私が継ぐ?もしかして、その時には、聖君は私の旦那さんになってて、またこうやって一緒に、雑貨を選びに来たりして?なんて…。やばい。つい妄想してしまった。
お店を出ると、聖君は、
「さっき、妄想をして、変なこと言っちゃった」
と言って、ぺろっと舌を出した。
「私が店を継ぐって妄想?」
「あ、そう、それ」
「なんだ。聖君も…」
「え?」
「私も妄想してた」
「俺と同じ?」
「うん」
「結婚してて、桃子ちゃんが店をやってるって妄想だよ?」
「結婚って誰と?」
「……」
聖君は黙って、目を丸くした。それから、
「それ、わざと俺に意地悪して、そんな質問してるの?」
と聞いてきた。
「え?違うよ。本当に質問しただけ」
「決まってるじゃん。なんで俺以外のやつと結婚してる妄想なんかするんだよ」
聖君は口をとがらせて、そう言った。あ、すねちゃったかもしれない。
「あんな真剣な表情で買い物してるの、はじめて見たよ」
「……」
「それに店員さんとあんなにフレンドリーに話してる聖君も、はじめて見たかも」
「……」
「なんで黙ってるの?」
「俺以外に、誰か選択支、あるのかなと思って」
「え?」
「桃子ちゃんが結婚する相手」
「え?」
「他に浮かぶやつでもいるの?」
「…い、いないよ!いるわけないじゃん」
「だよね」
うわ。言ってから、真っ赤になった。思い切り顔がほてる。
「私ってずうずうしいね」
「何が?」
「だって、聖君と結婚する妄想なんて」
「へ?」
「かなり、ずうずうしい」
「……」
また聖君の目は、丸くなった。
「それ、まじで言ってるの?」
「え?うん」
「……。なんでずうずうしいなのかな?俺なんて、桃子ちゃんと結婚する妄想、ほとんど当たり前のようにしてるけど」
「え?」
「ずうずうしいって、どこから来る発想?」
「え?」
「あ、またあれ?私なんて聖君には釣り合わないとかなんとか」
「う…」
だって、きっと他にもたくさんの人が、聖君のこと好きだろうし。あ、そっか。妄想なんだから、自分勝手にしてもいいってことかな。

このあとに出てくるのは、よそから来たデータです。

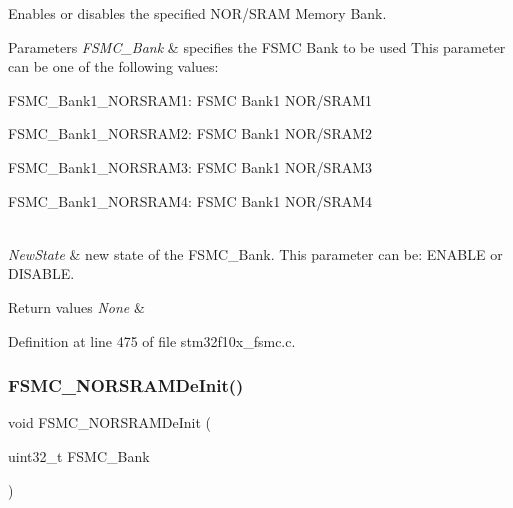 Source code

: Enables or disables the specified N\+O\+R/\+S\+R\+AM Memory Bank. 


\begin{DoxyParams}{Parameters}
{\em F\+S\+M\+C\+\_\+\+Bank} & specifies the F\+S\+MC Bank to be used This parameter can be one of the following values\+: \begin{DoxyItemize}
\item F\+S\+M\+C\+\_\+\+Bank1\+\_\+\+N\+O\+R\+S\+R\+A\+M1\+: F\+S\+MC Bank1 N\+O\+R/\+S\+R\+A\+M1 \item F\+S\+M\+C\+\_\+\+Bank1\+\_\+\+N\+O\+R\+S\+R\+A\+M2\+: F\+S\+MC Bank1 N\+O\+R/\+S\+R\+A\+M2 \item F\+S\+M\+C\+\_\+\+Bank1\+\_\+\+N\+O\+R\+S\+R\+A\+M3\+: F\+S\+MC Bank1 N\+O\+R/\+S\+R\+A\+M3 \item F\+S\+M\+C\+\_\+\+Bank1\+\_\+\+N\+O\+R\+S\+R\+A\+M4\+: F\+S\+MC Bank1 N\+O\+R/\+S\+R\+A\+M4 \end{DoxyItemize}
\\
\hline
{\em New\+State} & new state of the F\+S\+M\+C\+\_\+\+Bank. This parameter can be\+: E\+N\+A\+B\+LE or D\+I\+S\+A\+B\+LE. \\
\hline
\end{DoxyParams}

\begin{DoxyRetVals}{Return values}
{\em None} & \\
\hline
\end{DoxyRetVals}


Definition at line 475 of file stm32f10x\+\_\+fsmc.\+c.

\mbox{\label{group___f_s_m_c___private___functions_gaab3e6648e8a584e73785361ac960eded}} 
\subsubsection{\texorpdfstring{F\+S\+M\+C\+\_\+\+N\+O\+R\+S\+R\+A\+M\+De\+Init()}{FSMC\_NORSRAMDeInit()}}
{\footnotesize\ttfamily void F\+S\+M\+C\+\_\+\+N\+O\+R\+S\+R\+A\+M\+De\+Init (\begin{DoxyParamCaption}\item[{uint32\+\_\+t}]{F\+S\+M\+C\+\_\+\+Bank }\end{DoxyParamCaption})}




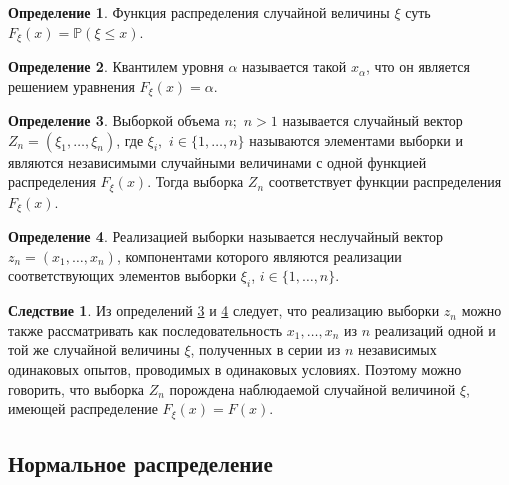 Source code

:\documentclass[12pt]{article}
\theoremstyle{definition}
\newtheorem{definition}{Определение}
\newtheorem{consequence}{Следствие}[subsection]
\newcommand{\prob}{\mathbb{P}}
\begin{document}
\begin{definition}
    Функция распределения случайной величины $\xi$ суть $F_\xi(x)=\prob(\xi\leq x)$.
\end{definition}
\begin{definition}
    Квантилем уровня $\alpha$ называется такой $x_\alpha$, что он является решением уравнения $F_\xi(x)=\alpha$.
\end{definition}
\begin{definition}\label{выборка}
    Выборкой объема $n;\,\,n>1$ называется случайный вектор $Z_n=(\xi_1,\ldots,\xi_n)$, где $\xi_i,\,\,i\in\{1,\ldots,n\}$ называются элементами выборки и являются независимыми случайными величинами с одной функцией распределения $F_\xi(x)$. Тогда выборка $Z_n$ соответствует функции распределения $F_\xi(x)$.
\end{definition}
\begin{definition}\label{реализация выборки}
    Реализацией выборки называется неслучайный вектор $z_n=(x_1,\ldots,x_n)$, компонентами которого являются реализации соответствующих элементов выборки $\xi_i$, $i\in\{1,\ldots,n\}$.
\end{definition}
\begin{consequence}
    Из определений \ref{выборка} и \ref{реализация выборки} следует, что реализацию выборки $z_n$ можно также рассматривать как последовательность $x_1,\ldots,x_n$ из $n$ реализаций одной и той же случайной величины $\xi$, полученных в серии из $n$ независимых одинаковых опытов, проводимых в одинаковых условиях. Поэтому можно говорить, что выборка $Z_n$ порождена наблюдаемой случайной величиной $\xi$, имеющей распределение $F_\xi(x)=F(x)$.
\end{consequence}

\subsection{Нормальное распределение}
\end{document}
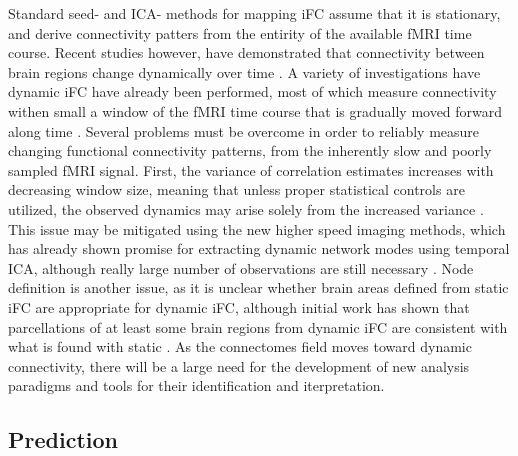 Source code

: Standard seed- and ICA- methods for mapping iFC assume that it is stationary, and derive connectivity patters from the entirity of the available fMRI time course. Recent studies however, have demonstrated that connectivity between brain regions change dynamically over time \cite{Chang, Keilholz, Hutchinson2013, Fu2013}. A variety of investigations have dynamic iFC have already been performed, most of which measure connectivity withen small a window of the fMRI time course that is gradually moved forward along time \cite{}. Several problems must be overcome in order to reliably measure changing functional connectivity patterns, from the inherently slow and poorly sampled fMRI signal. First, the variance of correlation estimates increases with decreasing window size, meaning that unless proper statistical controls are utilized, the observed dynamics may arise solely from the increased variance \cite{}. This issue may be mitigated using the new higher speed imaging methods, which has already shown promise for extracting dynamic network modes using temporal ICA, although really large number of observations are still necessary \cite{Smith2012}. Node definition is another issue, as it is unclear whether brain areas defined from static iFC are appropriate for dynamic iFC, although initial work has shown that parcellations of at least some brain regions from dynamic iFC are consistent with what is found with static \cite{Yang2013}. As the connectomes field moves toward dynamic connectivity, there will be a large need for the development of new analysis paradigms and tools for their identification and iterpretation. 

\subsection{Prediction}

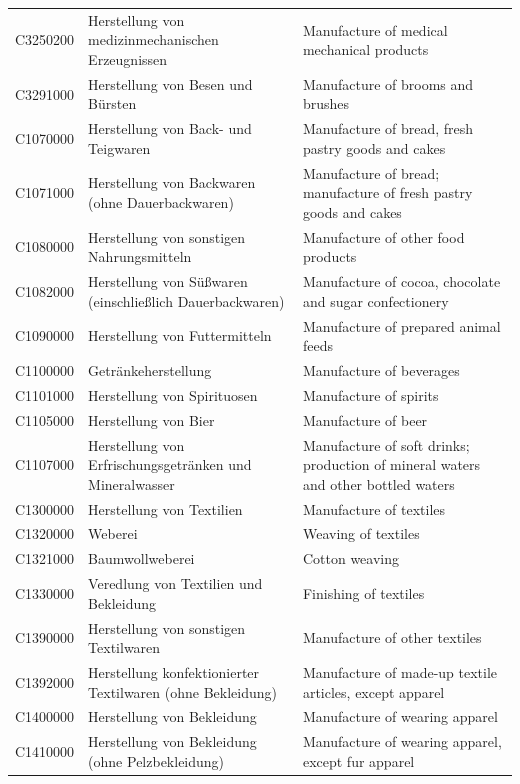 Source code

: \begin{longtable}{|p{3cm}|p{6cm}|p{6cm}|}
 C3250200   & Herstellung von medizinmechanischen Erzeugnissen   & Manufacture of medical mechanical products    \\
 C3291000   & Herstellung von Besen und Bürsten   & Manufacture of brooms and brushes    \\
 C1070000   & Herstellung von Back- und Teigwaren   & Manufacture of bread, fresh pastry goods and cakes    \\
 C1071000   & Herstellung von Backwaren (ohne Dauerbackwaren)   & Manufacture of bread; manufacture of fresh pastry goods and cakes    \\
 C1080000   & Herstellung von sonstigen Nahrungsmitteln   & Manufacture of other food products    \\
 C1082000   & Herstellung von Süßwaren (einschließlich Dauerbackwaren)   & Manufacture of cocoa, chocolate and sugar confectionery    \\
 C1090000   & Herstellung von Futtermitteln   & Manufacture of prepared animal feeds    \\
 C1100000   & Getränkeherstellung   & Manufacture of beverages    \\
 C1101000   & Herstellung von Spirituosen   & Manufacture of spirits    \\
 C1105000   & Herstellung von Bier   & Manufacture of beer    \\
 C1107000   & Herstellung von Erfrischungsgetränken und Mineralwasser   & Manufacture of soft drinks; production of mineral waters and other bottled waters    \\
 C1300000   & Herstellung von Textilien   & Manufacture of textiles    \\
 C1320000   & Weberei   & Weaving of textiles    \\
 C1321000   & Baumwollweberei   & Cotton weaving    \\
 C1330000   & Veredlung von Textilien und Bekleidung   & Finishing of textiles    \\
 C1390000   & Herstellung von sonstigen Textilwaren   & Manufacture of other textiles    \\
 C1392000   & Herstellung konfektionierter Textilwaren (ohne Bekleidung)   & Manufacture of made-up textile articles, except apparel    \\
 C1400000   & Herstellung von Bekleidung   & Manufacture of wearing apparel    \\
 C1410000   & Herstellung von Bekleidung (ohne Pelzbekleidung)   & Manufacture of wearing apparel, except fur apparel    \\

\end{longtable}

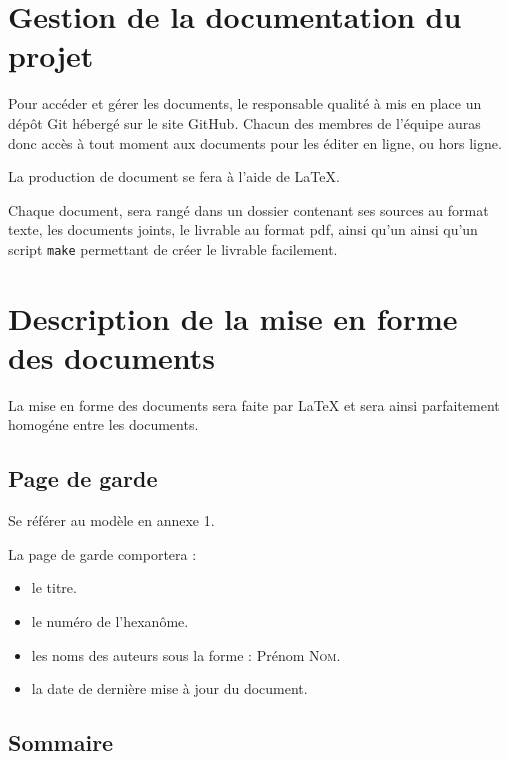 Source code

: \section{Gestion de la documentation du projet}

Pour accéder et gérer les documents, le responsable qualité à mis en place un dépôt Git hébergé sur le site GitHub.
Chacun des membres de l’équipe auras donc accès à tout moment aux documents pour les éditer en ligne, ou hors ligne.

La production de document se fera à l’aide de LaTeX.

Chaque document, sera rangé dans un dossier contenant ses sources au format texte, les documents joints, le livrable au format pdf, ainsi qu'un  ainsi qu'un script \texttt{make} permettant de créer le livrable facilement.

\section{Description de la mise en forme des documents}




La mise en forme des documents sera faite par LaTeX et sera ainsi parfaitement homogéne entre les documents.


\subsection{Page de garde}
   Se référer au modèle en annexe 1.

   La page de garde comportera :
   \begin{itemize}
      \item le titre.
      \item le numéro de l'hexanôme.
      \item les noms des auteurs sous la forme : Prénom \textsc{Nom}.
      \item la date de dernière mise à jour du document.
   \end{itemize}

\subsection{Sommaire}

「そだよね。妄想だもんね。勝手にしてもいいんだよね」
「は?」
「だから、アラブの石油王と結婚だって、スターと結婚だって、勝手に妄想していいように、聖君との結婚だって、勝手に妄想しても、誰も怒らないし、迷惑かけないし」
「はあ?」
「ずうずうしいことなんて、ないんだよね」
「桃子ちゃん、ずれてる」
「え?何が?」
「視点が、ずれてる」
「え?違った?」
「桃子ちゃんは俺の彼女で、ずっと一緒にいれば、結婚だって考えられることで、もっとそういうことを考えても、全然不思議じゃないし、ずうずうしいことでもなけりゃ、叶わない夢でもなけりゃ、もっともっと、現実的なことなんだよ?わかってる?」
……。それ、前に菜摘にも言われたことがある。兄貴のほうが、ずっと現実的に桃子との将来を考えてるって。私みたいに、こうだったらいいなって、そんなふわふわしたものじゃなくって、きちんと考えてるよって。
だから、桃子のことは、兄貴は離さないって。兄貴から離れていくことはないって。
私はぼ~~っとして、聖君をただ見ていた。
「桃子ちゃん、俺の話聞いてた?また、どっか行ってる?」
「ううん、聞いてた。ごめん」
「ほんと?あれ?もしかして、桃子ちゃんにとっては、俺との結婚なんて、考えられないことだった?」
「ううん。でも、まだまだ先のことだし、実感はわかないし、そんなことあるのかなって、ちょこっと思ってる」
「……。そっか。そうだよな。まだ、高校2年だもんな。それもそうか」
聖君は、ぼそってつぶやいた。そのあとに、腕を組み、
「じゃ、あれか~~。ちゃんとそばにいないと駄目なんじゃん」
と、またぼそって言った。
「え?」
「なんでもないよ。独り言だから、気にしないで」
聖君はそう言うと、頭をボリって掻いた。